Informateur Wijffels heeft vervolgens aan dat onderzoek op overtuigende wijze leiding gegeven. Zijn eindverslag, met daarbij gevoegd het coalitieakkoord tussen de drie partijen, verscheen op 9 februari en is onderwerp geweest van een debat in Uw Kamer.

Graag wil ik ook de vertrekkende bewindspersonen bedanken. Zij hebben intensief werk gemaakt van hervormingen met het doel Nederland sterker te maken. Gemakkelijk was dat werk niet, maar het werd met volle toewijding verricht.

In het bijzonder noem ik de minister van Financiën en vice-minister-president: de heer Zalm. Het vakmanschap en het vaak zichtbare plezier waarmee hij meer dan twaalf jaar zijn werk heeft gedaan, hebben indruk gemaakt. Bij de inzet en genomen verantwoordelijkheid in die periode past een woord van dank.

Mevrouw de Voorzitter,

'Samen werken, samen leven'. Met dat motto doen we een appel op iedereen in Nederland. Maar het is ook een leidraad voor ons eigen handelen.

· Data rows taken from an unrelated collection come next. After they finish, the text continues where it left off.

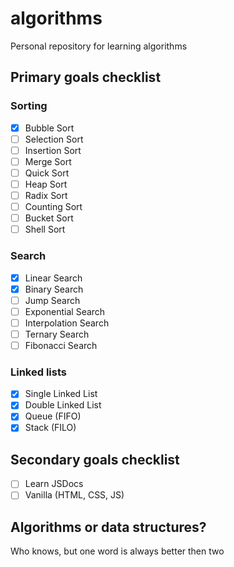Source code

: # algorithms

Personal repository for learning algorithms

## Primary goals checklist

### Sorting

- [x] Bubble Sort
- [ ] Selection Sort
- [ ] Insertion Sort
- [ ] Merge Sort
- [ ] Quick Sort
- [ ] Heap Sort
- [ ] Radix Sort
- [ ] Counting Sort
- [ ] Bucket Sort
- [ ] Shell Sort

### Search

- [x] Linear Search
- [x] Binary Search
- [ ] Jump Search
- [ ] Exponential Search
- [ ] Interpolation Search
- [ ] Ternary Search
- [ ] Fibonacci Search

### Linked lists

- [x] Single Linked List
- [x] Double Linked List
- [x] Queue (FIFO)
- [x] Stack (FILO)

## Secondary goals checklist

- [ ] Learn JSDocs
- [ ] Vanilla (HTML, CSS, JS)

## Algorithms or data structures?

Who knows, but one word is always better then two
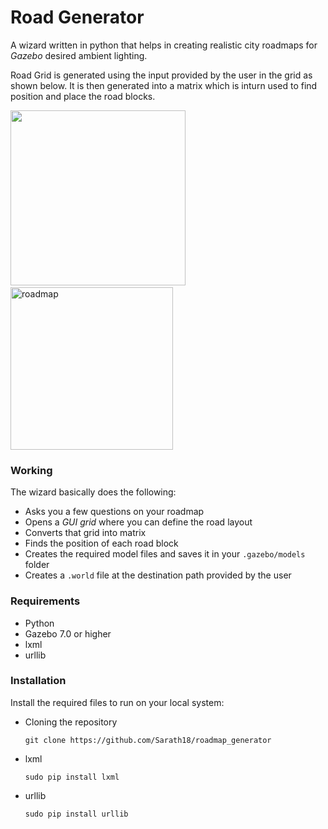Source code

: # Road Generator
A wizard written in python that helps in creating realistic city roadmaps for *Gazebo* desired ambient lighting.

Road Grid is generated using the input provided by the user in the grid as shown below. It is then generated into a matrix which is inturn used to find position and place the road blocks.



<img src="https://image.ibb.co/kvXpG8/Grid.png" height=280>&nbsp;&nbsp;&nbsp;&nbsp;&nbsp;&nbsp;&nbsp;&nbsp;&nbsp;&nbsp;<img src="https://image.ibb.co/cJBYb8/Roadmap.png" alt="roadmap" border="0" height=260>



### Working
The wizard basically does the following:
- Asks you a few questions on your roadmap
- Opens a *GUI grid* where you can define the road layout
- Converts that grid into matrix
- Finds the position of each road block
- Creates the required model files and saves it in your `.gazebo/models ` folder
- Creates a `.world` file at the destination path provided by the user

### Requirements
- Python
- Gazebo 7.0 or higher
- lxml
- urllib

### Installation
Install the required files to run on your local system:

- Cloning the repository

      git clone https://github.com/Sarath18/roadmap_generator

- lxml

      sudo pip install lxml

- urllib

      sudo pip install urllib
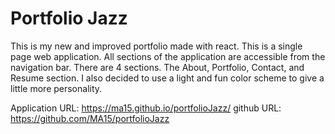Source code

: # Portfolio Jazz

This is my new and improved portfolio made with react. This is a single page web application. All sections of the application are accessible from the navigation bar. There are 4 sections. The About, Portfolio, Contact, and Resume section. I also decided to use a light and fun color scheme to give a little more personality.

Application URL: https://ma15.github.io/portfolioJazz/
github URL: https://github.com/MA15/portfolioJazz
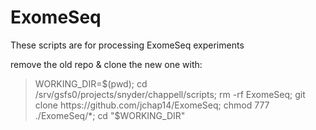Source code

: # ExomeSeq
These scripts are for processing ExomeSeq experiments

remove the old repo & clone the new one with: 
> WORKING_DIR=$(pwd); cd /srv/gsfs0/projects/snyder/chappell/scripts; rm -rf ExomeSeq; git clone https://github.com/jchap14/ExomeSeq; chmod 777 ./ExomeSeq/*; cd "$WORKING_DIR"    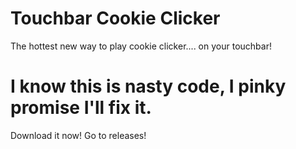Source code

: # Touchbar Cookie Clicker

The hottest new way to play cookie clicker.... on your touchbar!

# I know this is nasty code, I pinky promise I'll fix it.

Download it now! Go to releases!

Het coalitieakkoord van CDA, PvdA en ChristenUnie geeft de politieke kaders en de richting aan. Het biedt voluit ruimte voor overleg met Uw Kamer bij de concrete uitwerking en invulling. Het kabinet wil hierbij nadrukkelijk ook de partijen buiten de coalitie betrekken die de constructieve dialoog zoeken.

Een vruchtbare samenwerking met Uw Kamer ligt aan de basis van een beter Nederland. Het kabinet wil zich daar met hart en ziel voor inzetten.